Go through the entries below and give the number of lines that have the string "upstream", and only that.
-------- Records --------
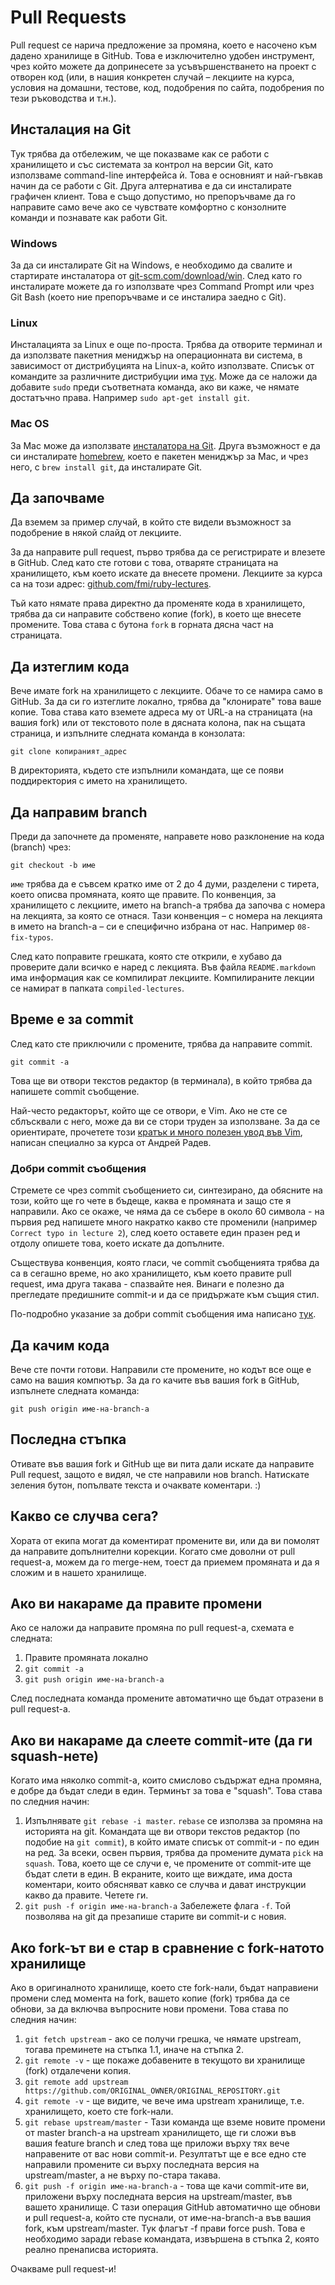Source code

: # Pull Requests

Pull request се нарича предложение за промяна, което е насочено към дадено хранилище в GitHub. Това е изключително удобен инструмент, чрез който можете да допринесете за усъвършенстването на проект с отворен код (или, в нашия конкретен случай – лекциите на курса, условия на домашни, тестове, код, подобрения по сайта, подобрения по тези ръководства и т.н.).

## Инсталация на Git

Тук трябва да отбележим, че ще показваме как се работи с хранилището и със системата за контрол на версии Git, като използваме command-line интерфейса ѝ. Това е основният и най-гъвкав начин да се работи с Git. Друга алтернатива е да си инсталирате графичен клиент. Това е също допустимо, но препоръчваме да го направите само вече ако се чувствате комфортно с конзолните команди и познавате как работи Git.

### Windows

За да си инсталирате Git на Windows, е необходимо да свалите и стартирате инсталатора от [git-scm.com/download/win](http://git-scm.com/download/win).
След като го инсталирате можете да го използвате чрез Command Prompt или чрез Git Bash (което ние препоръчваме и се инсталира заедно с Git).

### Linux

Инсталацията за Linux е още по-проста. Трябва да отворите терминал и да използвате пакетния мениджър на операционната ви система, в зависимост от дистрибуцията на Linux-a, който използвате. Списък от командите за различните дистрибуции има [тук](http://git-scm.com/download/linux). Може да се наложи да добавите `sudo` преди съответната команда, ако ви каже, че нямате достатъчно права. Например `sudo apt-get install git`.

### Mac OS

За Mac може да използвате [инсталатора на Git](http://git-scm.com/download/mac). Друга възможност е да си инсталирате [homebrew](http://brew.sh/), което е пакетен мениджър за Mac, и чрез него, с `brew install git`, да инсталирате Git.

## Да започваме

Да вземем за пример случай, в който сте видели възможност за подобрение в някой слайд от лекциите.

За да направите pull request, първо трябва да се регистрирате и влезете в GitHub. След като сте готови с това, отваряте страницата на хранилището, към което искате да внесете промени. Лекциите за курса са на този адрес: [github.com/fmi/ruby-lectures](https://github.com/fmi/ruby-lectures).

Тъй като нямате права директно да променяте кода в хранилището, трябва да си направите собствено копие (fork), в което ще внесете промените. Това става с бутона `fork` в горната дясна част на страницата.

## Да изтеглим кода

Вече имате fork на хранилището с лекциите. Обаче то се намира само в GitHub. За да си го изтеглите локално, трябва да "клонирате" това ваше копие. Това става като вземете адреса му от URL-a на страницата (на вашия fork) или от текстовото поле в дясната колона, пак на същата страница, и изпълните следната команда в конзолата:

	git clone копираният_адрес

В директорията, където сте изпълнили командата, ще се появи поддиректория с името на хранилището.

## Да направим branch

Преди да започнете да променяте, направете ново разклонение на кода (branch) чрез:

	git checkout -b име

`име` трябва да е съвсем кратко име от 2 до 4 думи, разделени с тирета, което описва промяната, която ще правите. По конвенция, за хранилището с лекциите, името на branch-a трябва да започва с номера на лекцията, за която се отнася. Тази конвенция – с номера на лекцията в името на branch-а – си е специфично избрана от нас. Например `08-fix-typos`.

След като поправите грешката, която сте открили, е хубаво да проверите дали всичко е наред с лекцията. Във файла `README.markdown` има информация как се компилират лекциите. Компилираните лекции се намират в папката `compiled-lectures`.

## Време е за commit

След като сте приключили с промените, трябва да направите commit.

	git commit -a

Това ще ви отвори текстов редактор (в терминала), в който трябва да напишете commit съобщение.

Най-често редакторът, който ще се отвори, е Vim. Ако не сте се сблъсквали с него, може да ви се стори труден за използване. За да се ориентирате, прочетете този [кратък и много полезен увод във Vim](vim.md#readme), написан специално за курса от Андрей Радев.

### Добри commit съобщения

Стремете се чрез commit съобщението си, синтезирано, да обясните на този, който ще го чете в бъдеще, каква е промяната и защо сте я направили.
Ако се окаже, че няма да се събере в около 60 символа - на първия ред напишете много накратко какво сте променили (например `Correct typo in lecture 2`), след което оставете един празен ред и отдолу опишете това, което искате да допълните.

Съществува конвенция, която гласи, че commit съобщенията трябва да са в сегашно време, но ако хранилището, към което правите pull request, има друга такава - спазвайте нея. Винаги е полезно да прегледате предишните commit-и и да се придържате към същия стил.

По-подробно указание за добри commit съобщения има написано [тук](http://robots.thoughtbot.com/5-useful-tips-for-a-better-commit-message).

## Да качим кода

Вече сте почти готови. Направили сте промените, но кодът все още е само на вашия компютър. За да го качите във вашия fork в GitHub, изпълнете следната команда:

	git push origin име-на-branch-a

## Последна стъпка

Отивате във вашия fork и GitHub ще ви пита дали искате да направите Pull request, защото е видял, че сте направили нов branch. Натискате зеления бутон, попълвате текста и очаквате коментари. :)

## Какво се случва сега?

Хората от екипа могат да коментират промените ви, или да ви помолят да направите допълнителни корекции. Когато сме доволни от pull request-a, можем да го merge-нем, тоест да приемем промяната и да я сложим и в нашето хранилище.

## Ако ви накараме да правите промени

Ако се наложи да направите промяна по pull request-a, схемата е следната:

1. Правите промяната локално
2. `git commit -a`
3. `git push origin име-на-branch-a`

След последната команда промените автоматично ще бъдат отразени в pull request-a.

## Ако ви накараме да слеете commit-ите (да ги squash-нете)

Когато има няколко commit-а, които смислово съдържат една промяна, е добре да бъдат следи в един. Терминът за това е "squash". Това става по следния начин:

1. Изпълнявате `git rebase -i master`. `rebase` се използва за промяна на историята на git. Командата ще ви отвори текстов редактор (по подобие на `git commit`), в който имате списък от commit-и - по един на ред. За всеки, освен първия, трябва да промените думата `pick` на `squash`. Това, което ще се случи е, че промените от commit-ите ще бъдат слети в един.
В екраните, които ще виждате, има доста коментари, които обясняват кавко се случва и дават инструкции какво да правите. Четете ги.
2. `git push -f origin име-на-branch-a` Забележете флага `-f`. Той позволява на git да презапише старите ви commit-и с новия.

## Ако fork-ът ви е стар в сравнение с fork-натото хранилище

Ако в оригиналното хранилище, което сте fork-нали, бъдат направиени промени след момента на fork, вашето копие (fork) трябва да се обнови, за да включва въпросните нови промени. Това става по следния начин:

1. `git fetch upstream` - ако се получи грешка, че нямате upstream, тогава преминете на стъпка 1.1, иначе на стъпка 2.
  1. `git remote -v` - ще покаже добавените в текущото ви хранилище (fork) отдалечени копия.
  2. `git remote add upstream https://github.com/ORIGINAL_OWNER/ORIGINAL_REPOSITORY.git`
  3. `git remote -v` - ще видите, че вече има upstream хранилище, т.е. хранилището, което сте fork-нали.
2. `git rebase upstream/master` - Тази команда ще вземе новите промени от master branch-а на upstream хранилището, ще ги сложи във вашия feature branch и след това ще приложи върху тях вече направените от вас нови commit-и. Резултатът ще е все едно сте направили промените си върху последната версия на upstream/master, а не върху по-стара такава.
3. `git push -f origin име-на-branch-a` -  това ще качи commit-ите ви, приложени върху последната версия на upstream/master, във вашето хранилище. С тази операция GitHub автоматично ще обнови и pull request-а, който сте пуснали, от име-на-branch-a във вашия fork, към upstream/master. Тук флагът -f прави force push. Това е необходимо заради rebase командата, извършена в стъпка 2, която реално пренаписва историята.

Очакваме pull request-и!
--------
## Reply
5